EXERCISE OBJECTIVE:
Extract, from the records beneath this instruction, each line that contains the word "Steps".

····················

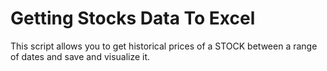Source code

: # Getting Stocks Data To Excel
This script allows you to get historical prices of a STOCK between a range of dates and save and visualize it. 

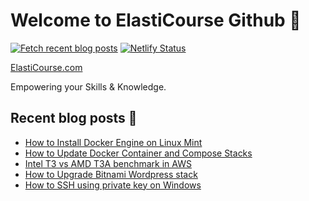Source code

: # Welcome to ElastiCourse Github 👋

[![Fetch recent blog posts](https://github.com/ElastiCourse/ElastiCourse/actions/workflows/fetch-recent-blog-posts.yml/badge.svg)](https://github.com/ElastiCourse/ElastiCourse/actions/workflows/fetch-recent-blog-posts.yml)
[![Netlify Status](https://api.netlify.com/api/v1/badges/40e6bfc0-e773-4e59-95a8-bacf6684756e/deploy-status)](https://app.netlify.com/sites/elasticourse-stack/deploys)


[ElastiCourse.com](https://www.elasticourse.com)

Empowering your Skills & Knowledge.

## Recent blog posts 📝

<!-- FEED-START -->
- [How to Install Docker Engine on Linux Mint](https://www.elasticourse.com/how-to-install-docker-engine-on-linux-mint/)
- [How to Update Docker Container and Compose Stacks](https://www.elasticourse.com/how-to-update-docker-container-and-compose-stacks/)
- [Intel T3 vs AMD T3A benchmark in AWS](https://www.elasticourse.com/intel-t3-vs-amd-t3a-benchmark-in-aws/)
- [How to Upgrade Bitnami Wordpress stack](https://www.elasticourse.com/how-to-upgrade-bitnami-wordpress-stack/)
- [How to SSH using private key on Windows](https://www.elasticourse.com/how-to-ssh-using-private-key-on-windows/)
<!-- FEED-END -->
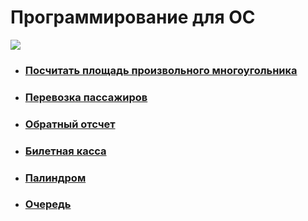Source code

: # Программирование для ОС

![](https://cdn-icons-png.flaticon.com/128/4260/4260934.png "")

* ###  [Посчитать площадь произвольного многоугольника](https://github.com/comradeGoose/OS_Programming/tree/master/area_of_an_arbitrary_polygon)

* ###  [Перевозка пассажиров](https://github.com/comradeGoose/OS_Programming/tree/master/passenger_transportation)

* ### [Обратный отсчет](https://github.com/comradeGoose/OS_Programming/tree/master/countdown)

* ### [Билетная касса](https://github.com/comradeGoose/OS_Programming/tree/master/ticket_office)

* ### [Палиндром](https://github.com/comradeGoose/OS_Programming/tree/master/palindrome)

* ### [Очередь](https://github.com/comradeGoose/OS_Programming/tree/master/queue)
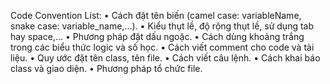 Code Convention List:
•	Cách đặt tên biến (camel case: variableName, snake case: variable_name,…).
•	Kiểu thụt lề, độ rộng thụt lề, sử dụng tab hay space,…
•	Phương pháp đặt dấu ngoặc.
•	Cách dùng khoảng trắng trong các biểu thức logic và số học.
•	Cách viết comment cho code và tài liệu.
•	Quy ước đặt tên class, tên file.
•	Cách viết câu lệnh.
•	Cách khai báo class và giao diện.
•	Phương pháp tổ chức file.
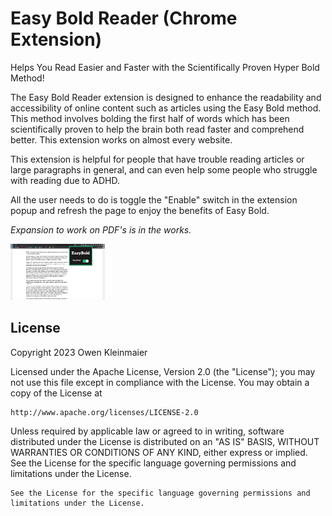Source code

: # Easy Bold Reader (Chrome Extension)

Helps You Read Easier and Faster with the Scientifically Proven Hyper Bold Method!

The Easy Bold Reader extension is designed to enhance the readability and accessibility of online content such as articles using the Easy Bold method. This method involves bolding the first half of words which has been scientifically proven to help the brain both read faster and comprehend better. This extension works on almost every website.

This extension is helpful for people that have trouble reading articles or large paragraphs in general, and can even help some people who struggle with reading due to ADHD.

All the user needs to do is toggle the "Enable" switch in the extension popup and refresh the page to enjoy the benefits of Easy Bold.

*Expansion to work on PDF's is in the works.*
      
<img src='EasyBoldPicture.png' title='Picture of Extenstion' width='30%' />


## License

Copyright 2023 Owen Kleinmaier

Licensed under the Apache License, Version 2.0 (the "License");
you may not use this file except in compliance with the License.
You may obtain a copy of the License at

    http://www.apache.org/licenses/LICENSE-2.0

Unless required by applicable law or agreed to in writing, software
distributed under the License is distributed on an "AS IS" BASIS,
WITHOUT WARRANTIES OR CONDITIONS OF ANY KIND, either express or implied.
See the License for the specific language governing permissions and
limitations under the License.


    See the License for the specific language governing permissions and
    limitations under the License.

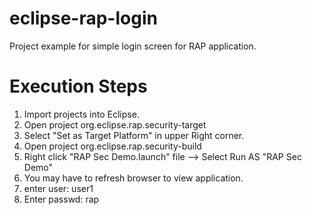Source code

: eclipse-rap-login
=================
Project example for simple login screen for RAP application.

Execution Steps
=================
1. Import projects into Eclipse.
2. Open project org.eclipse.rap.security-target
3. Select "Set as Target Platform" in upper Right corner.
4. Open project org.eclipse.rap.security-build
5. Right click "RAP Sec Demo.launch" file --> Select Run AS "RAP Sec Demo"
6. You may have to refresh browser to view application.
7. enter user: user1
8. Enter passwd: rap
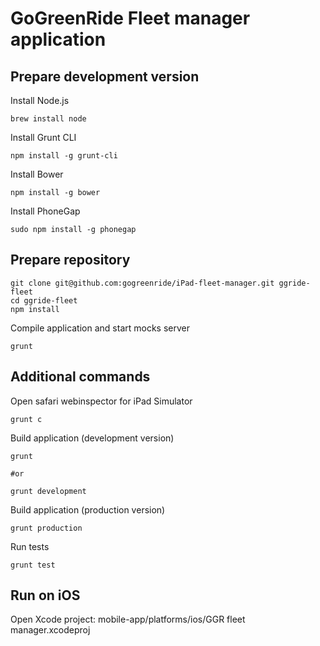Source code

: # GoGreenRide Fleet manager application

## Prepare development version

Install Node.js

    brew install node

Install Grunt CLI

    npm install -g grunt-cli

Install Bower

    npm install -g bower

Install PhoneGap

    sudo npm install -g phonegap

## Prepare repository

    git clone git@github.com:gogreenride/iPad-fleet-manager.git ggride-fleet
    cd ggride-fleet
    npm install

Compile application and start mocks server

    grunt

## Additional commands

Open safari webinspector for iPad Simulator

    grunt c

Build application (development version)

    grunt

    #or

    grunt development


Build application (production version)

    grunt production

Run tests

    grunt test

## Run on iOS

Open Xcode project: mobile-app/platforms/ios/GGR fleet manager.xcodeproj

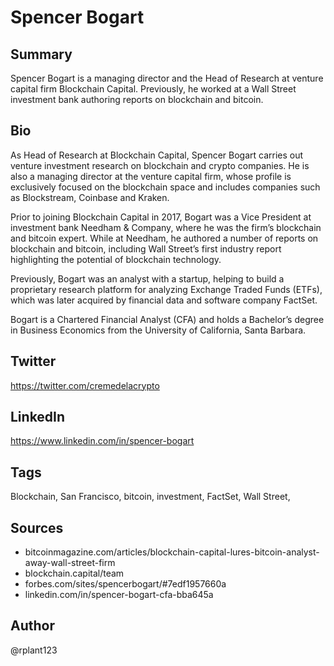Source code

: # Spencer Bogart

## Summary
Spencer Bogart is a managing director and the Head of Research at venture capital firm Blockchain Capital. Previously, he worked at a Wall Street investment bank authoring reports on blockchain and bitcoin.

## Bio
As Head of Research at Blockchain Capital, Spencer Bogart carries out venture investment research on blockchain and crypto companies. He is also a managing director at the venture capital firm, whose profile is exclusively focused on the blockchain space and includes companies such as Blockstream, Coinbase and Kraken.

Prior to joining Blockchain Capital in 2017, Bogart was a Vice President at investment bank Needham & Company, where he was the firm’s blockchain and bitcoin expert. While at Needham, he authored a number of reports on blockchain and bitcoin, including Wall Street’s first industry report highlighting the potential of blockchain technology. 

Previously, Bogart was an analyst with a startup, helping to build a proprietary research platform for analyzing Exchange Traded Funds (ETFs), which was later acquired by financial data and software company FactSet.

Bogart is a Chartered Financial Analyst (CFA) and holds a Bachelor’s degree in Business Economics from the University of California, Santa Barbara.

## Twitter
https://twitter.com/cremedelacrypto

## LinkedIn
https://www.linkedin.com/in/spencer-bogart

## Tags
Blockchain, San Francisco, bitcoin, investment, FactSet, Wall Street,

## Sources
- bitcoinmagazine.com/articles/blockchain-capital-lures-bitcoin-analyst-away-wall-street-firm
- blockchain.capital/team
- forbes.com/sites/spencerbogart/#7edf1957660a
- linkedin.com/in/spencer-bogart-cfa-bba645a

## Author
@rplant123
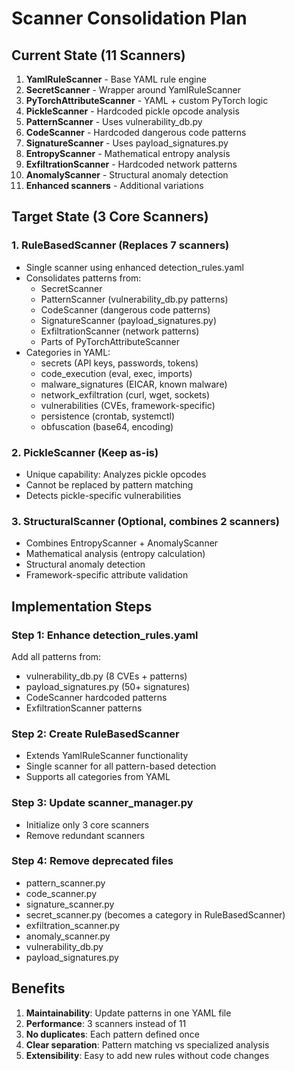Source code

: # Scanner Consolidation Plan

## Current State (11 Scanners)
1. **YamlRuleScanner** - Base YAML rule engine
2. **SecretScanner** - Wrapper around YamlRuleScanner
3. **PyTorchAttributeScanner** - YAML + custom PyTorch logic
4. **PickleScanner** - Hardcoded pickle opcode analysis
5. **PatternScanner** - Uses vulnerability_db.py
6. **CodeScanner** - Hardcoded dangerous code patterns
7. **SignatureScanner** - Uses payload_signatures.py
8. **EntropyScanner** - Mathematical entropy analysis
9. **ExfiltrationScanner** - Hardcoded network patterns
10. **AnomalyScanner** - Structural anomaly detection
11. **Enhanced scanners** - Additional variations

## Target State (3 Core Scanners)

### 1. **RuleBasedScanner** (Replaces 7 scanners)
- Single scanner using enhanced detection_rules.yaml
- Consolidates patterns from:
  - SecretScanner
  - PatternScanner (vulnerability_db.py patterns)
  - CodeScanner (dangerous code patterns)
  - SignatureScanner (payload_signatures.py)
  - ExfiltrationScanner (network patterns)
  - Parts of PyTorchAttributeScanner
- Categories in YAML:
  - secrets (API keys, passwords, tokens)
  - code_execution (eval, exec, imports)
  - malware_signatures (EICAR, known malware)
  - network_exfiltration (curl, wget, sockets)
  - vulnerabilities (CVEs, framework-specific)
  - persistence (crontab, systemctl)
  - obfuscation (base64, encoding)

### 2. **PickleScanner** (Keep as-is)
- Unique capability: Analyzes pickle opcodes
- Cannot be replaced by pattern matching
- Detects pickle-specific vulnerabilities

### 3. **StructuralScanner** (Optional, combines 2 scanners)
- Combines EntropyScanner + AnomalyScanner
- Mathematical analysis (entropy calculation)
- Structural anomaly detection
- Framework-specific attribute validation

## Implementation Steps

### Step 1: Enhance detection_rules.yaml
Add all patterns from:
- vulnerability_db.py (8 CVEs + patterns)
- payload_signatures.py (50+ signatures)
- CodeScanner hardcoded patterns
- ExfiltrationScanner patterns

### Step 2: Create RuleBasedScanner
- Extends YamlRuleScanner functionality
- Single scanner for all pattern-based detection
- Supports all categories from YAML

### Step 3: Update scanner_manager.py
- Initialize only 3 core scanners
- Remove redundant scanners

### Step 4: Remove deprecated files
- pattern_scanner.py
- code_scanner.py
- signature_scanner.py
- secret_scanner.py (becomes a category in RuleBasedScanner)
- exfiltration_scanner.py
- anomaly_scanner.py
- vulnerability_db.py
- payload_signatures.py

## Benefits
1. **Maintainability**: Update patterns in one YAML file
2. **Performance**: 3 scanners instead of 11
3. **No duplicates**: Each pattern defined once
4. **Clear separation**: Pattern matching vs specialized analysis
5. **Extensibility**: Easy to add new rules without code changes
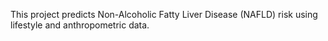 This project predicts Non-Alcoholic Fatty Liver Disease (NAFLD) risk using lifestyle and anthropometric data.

····················

RESPONSE:
Execution Steps
## Implementation Steps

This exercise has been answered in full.